Intervenant lors de l’assemblée  générale du Conseil national des barreaux, le 5 octobre 2012, Christiane Taubira, garde des Sceaux, s’est dit “désolée” qu’aucun “dispositif alternatif” de financement n’ait été trouvé pour supprimer dès 2013 la taxe de 35 euros lors de la saisine du conseil des prud’hommes. En revanche, Christiane Taubira a promis que la saisine des tribunaux, dont le Conseil des Prud’hommes, redeviendrait gratuite en 2014, “quitte à vendre quelques joyaux de la chancellerie”.

Il est bien sûr difficile de comprendre pourquoi il faudrait attendre encore un an pour revenir sur une taxe qui n’a été instaurée qu’il y a un an… d’autant qu’à cette époque, le PS, alors dans l’opposition, s’était opposée, en particulier au sénat, à l’instauration de cette taxe de 35 euros.

Mais qu’importe. Cette déclaration est le fruit de la mobilisation, depuis l’été 2011, de toutes les organisations syndicales, de bien des salariés et de différentes initiatives dont notre campagne « Les Prud’hommes doivent rester gratuits ».

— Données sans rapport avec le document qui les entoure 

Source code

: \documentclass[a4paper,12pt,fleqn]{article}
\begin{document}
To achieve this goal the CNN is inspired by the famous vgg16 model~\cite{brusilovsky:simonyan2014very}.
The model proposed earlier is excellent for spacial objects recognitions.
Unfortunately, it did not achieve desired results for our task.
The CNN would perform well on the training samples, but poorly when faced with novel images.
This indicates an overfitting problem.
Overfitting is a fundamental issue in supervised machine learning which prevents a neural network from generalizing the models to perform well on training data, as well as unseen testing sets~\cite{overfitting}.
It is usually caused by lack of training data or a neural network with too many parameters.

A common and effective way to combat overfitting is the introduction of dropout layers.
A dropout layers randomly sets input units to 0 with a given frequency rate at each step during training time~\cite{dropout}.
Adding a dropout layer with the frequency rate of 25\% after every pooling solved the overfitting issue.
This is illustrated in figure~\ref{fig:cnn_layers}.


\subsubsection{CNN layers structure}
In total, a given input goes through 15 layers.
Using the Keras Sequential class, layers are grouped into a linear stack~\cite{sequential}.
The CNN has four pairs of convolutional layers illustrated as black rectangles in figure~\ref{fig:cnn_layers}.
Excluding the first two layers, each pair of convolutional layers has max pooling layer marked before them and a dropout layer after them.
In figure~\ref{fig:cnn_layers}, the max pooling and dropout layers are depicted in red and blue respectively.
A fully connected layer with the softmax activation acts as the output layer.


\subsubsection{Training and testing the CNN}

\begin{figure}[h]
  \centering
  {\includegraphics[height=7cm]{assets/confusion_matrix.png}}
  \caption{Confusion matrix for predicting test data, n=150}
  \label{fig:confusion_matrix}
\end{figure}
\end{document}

Mais ne crions pas victoire trop vite. Les promesses n’engagent que ceux qui y croient. Aussi nous appelons à poursuivre la mobilisation et à continuer à exercer la pression sur le gouvernement et l’assemblée nationale jusqu’à ce que la saisine du conseil des prud’hommes redevienne gratuite.

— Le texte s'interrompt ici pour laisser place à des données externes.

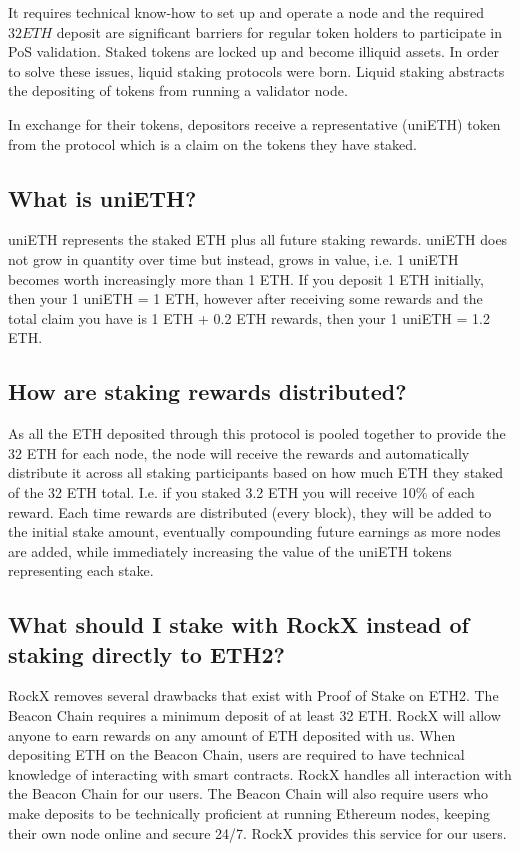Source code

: \documentclass{article}
\begin{document}
It requires technical know-how to set up and operate a node and the required $32 ETH$ deposit are significant barriers for regular token holders to participate in PoS validation. Staked tokens are locked up and become illiquid assets. In order to solve these issues, liquid staking protocols were born. Liquid staking abstracts the depositing of tokens from running a validator node.

In exchange for their tokens, depositors receive a representative (uniETH) token from the protocol which is a claim on the tokens they have staked.

\subsection{What is uniETH?}

uniETH represents the staked ETH plus all future staking rewards. uniETH does not grow in quantity over time but instead, grows in value, i.e. 1 uniETH becomes worth increasingly more than 1 ETH. If you deposit 1 ETH initially, then your 1 uniETH = 1 ETH, however after receiving some rewards and the total claim you have is 1 ETH + 0.2 ETH rewards, then your 1 uniETH = 1.2 ETH.

\subsection{How are staking rewards distributed?}
As all the ETH deposited through this protocol is pooled together to provide the 32 ETH for each node, the node will receive the rewards and automatically distribute it across all staking participants based on how much ETH they staked of the 32 ETH total. I.e. if you staked 3.2 ETH you will receive 10\% of each reward.
Each time rewards are distributed (every block), they will be added to the initial stake amount, eventually compounding future earnings as more nodes are added, while immediately increasing the value of the uniETH tokens representing each stake.


\subsection{What should I stake with RockX instead of staking directly to ETH2?}

RockX removes several drawbacks that exist with Proof of Stake on ETH2.
The Beacon Chain requires a minimum deposit of at least 32 ETH. RockX will allow anyone to earn rewards on any amount of ETH deposited with us.
When depositing ETH on the Beacon Chain, users are required to have technical knowledge of interacting with smart contracts. RockX handles all interaction with the Beacon Chain for our users. The Beacon Chain will also require users who make deposits to be technically proficient at running Ethereum nodes, keeping their own node online and secure 24/7. RockX provides this service for our users.
					
\end{document}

Campagne Prud’hommes gratuits, 17 octobre 2012-10-16

Pétition à signer en ligne :

http://www.petitionpublique.fr/PeticaoVer.aspx?pi=prudhomm

Prudhommes payants : toujours aucun changement

Lorsque le gouvernement Sarkozy a imposé la taxe de 35 € sur le droit de saisir le tribunal des prudhommes, l’ensemble des organisations syndicales ont dénoncé cette attaque. Notre pétition a rassemblée pus de 14 000 signatures, dont plusieurs milliers de délégués syndicaux, d délégués du personnel, responsables d’union locales, départementales ou régionale, de conseillers prudhommes, de militants ouvriers. D’autres initiatives ont convergé dans le même sens. C’est le droit le plus élémentaire des salariés à se défendre contre l’injustice qui est attaqué par cette taxe indigne.

Nous avons sollicité le gouvernement, par une lettre au premier ministre, M. Ayrault, pour que cette mesure soit abrogée. Cette lettre a été transmise au garde des sceaux, Mme Taubira, où elle semble avoir été oubliée. Il semble clair que pour le nouveau gouvernement, supprimer cette taxe indigne n’est pas une priorité, ni même un projet. Ils se contentent d’appliquer la législation anti-ouvrière qui leur a été léguée par le gouvernement Sarkozy.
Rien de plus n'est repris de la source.